The front of a restored WW1 fireless locomotive outside The Devil's Porridge Museum.

Fireless Locomotives

By News

Outside The Devil’s Porridge Museum is a wonderful survival from the World War One factory which used to exist near here.  It is a Fireless Locomotive called Sir James, built by Andrew Barclay of Kilmarnock.   There were originally fourteen fireless locomotives that moved the volatile ‘devil’s porridge’ across the Factory site (a further 24 locomotives were used to transport cordite from the Factory to shell filling factories).  Fireless locos had no fire on board (which caused sparks) and were charged up with steam before setting off and so, were safer.

The layout of the original Factory (it spread nine miles from Dornock in Scotland to Longtown in England).

Sir James, the Fireless Locomotive.

In 1924, Sir James was sold to The Metropolitan Electric Power Supply Company at Brimsdown Generating Station.

In 1982, Sir James was transferred to Lakeland and Haverthwaite Railway.

In 2011, the Museum acquired the locomotive and it underwent extensive restoration work.

Sir James is delivered to his home at The Devil’s Porridge Museum where he still stands to this day.

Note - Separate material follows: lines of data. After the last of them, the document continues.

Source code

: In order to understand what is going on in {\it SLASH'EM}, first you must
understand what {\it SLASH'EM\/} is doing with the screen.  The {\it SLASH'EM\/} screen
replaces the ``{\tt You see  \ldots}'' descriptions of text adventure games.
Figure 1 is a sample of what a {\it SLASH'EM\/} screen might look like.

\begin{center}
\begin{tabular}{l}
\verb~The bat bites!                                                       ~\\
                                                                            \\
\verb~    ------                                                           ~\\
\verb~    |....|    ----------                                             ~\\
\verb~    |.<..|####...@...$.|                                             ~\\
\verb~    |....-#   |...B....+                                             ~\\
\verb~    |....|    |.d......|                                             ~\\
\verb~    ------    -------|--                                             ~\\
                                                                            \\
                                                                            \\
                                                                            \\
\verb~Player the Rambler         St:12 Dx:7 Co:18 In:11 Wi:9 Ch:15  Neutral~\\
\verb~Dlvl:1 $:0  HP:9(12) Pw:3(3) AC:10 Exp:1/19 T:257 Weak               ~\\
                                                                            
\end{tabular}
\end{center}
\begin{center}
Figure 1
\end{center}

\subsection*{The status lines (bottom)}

It recently came to our attention that there are other Fireless Locomotives in Museum across the UK.  The Bo-Ness and Kinneil Railway/The Scottish Railway Preservation Society have one dating from 1931.

Another former HM Factory Gretna locomotive that we know of is at the Buckinghamshire Railway Centre.  It was also made by Andrew Barclay and is a 1916 0-4-0 (smaller than ours which is a 1550).  They used to have their World War One locomotive running at one time.

The two pictures below show a steam locomotive which was restored at Skipton.  It was photographed sitting at the end of Central Avenue, Gretna and eventually ended up working on the Nidd Valley Light Railway.

With thanks to Davie Wilson for this information and the above photos.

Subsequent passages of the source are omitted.